Credit risk management has improved with age. In the past 10 years, in fact, improved analytics, derivative and structured credit products, and growing liquidity for loans in the secondary market have brought a healthy glow to the field. And now techniques long used for managing large corporate borrowers are successfully being applied to middle-market lending.

Financial services companies--such as GMAC, whose portfolio of commercial credit risk is made up primarily of asset-based loans (ABL)--face particular challenges that require a slightly modified approach to measuring and monitoring credit risk. Unlike traditional cash-flow-based bank loans, ABL relies less on the borrower's financial and operational performance and more on the quality of the underlying collateral.

The GMAC Credit Risk Management Framework

With assets exceeding $275 billion, GMAC ranks among the 10 largest U.S. banks. While GMAC competes with commercial banks in many different markets, as an asset-based lender GMAC markets its financial services primarily to small to mid-size borrowers that have limited access to the capital markets for financing. The loans are generally illiquid and highly structured. In addition, the borrowers tend to be highly specialized. A large financial services firm, GMAC has products and markets that are extremely heterogeneous and diversified. Thus, the credit risk management framework needs to be extremely flexible to be applicable across all business lines. At the same time, while GMAC has aimed to develop a common framework across all its credit--granting activities, the framework also needs to have the capability of being tailored, when necessary, to be relevant to all the businesses. The need for this flexibility is extremely important within the context of asset-based lending, which frequently involves fairly complex structures with a wide variety of different collateral types.

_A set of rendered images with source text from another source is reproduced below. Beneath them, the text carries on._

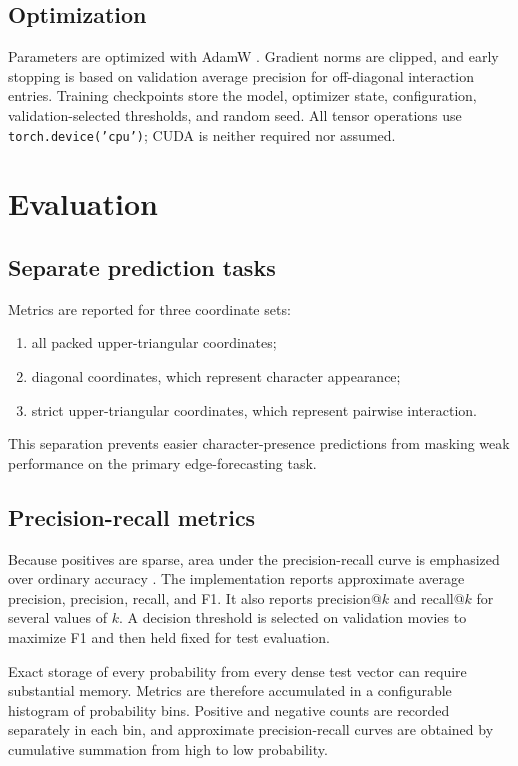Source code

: \documentclass[11pt]{article}
\begin{document}
\subsection{Optimization}

Parameters are optimized with AdamW \cite{loshchilov2019adamw}. Gradient norms are clipped, and early stopping is based on validation average precision for off-diagonal interaction entries. Training checkpoints store the model, optimizer state, configuration, validation-selected thresholds, and random seed. All tensor operations use \texttt{torch.device('cpu')}; CUDA is neither required nor assumed.

\section{Evaluation}

\subsection{Separate prediction tasks}

Metrics are reported for three coordinate sets:

\begin{enumerate}[leftmargin=2em]
  \item all packed upper-triangular coordinates;
  \item diagonal coordinates, which represent character appearance;
  \item strict upper-triangular coordinates, which represent pairwise interaction.
\end{enumerate}

This separation prevents easier character-presence predictions from masking weak performance on the primary edge-forecasting task.

\subsection{Precision-recall metrics}

Because positives are sparse, area under the precision-recall curve is emphasized over ordinary accuracy \cite{saito2015pr}. The implementation reports approximate average precision, precision, recall, and F1. It also reports precision@$k$ and recall@$k$ for several values of $k$. A decision threshold is selected on validation movies to maximize F1 and then held fixed for test evaluation.

Exact storage of every probability from every dense test vector can require substantial memory. Metrics are therefore accumulated in a configurable histogram of probability bins. Positive and negative counts are recorded separately in each bin, and approximate precision-recall curves are obtained by cumulative summation from high to low probability.
\end{document}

The GMAC credit risk framework is based on a uniform risk-rating scale that ultimately will be applied to all subsidiaries and that seeks to harmonize all commercial and retail credit activities across the corporation. A new 23-grade scale--designed to closely mimic those of the major commercial credit rating agencies--is based on the notion of expected loss and provides the granularity necessary to effectively measure true credit risk exposure. Over time, GMAC plans to use the same risk-rating scale to assign both borrower and facility ratings to all of its lending transactions. A clear benefit of the universal scale is that it enables apples-to-apples comparisons across different borrowers, businesses, and product lines, which is critical to good credit risk management. The goal is to create the basis for firm-wide credit portfolio management.

The Challenges

An asset-based loan is usually secured by a borrower's accounts receivable, inventory, equipment, or other tangible asset. ABL is generally designed to address borrowers' short-term financing needs by allowing them to monetize the assets on their balance sheets and thus accelerate their cash collection cycle. The typical candidate for an asset-based loan is the small to medium-sized firm that is more often than not thinly capitalized but has a strong asset base. Other good candidates for this form of financing include companies in cyclical industries and newer firms lacking a sufficiently long operating history to qualify for conventional bank financing.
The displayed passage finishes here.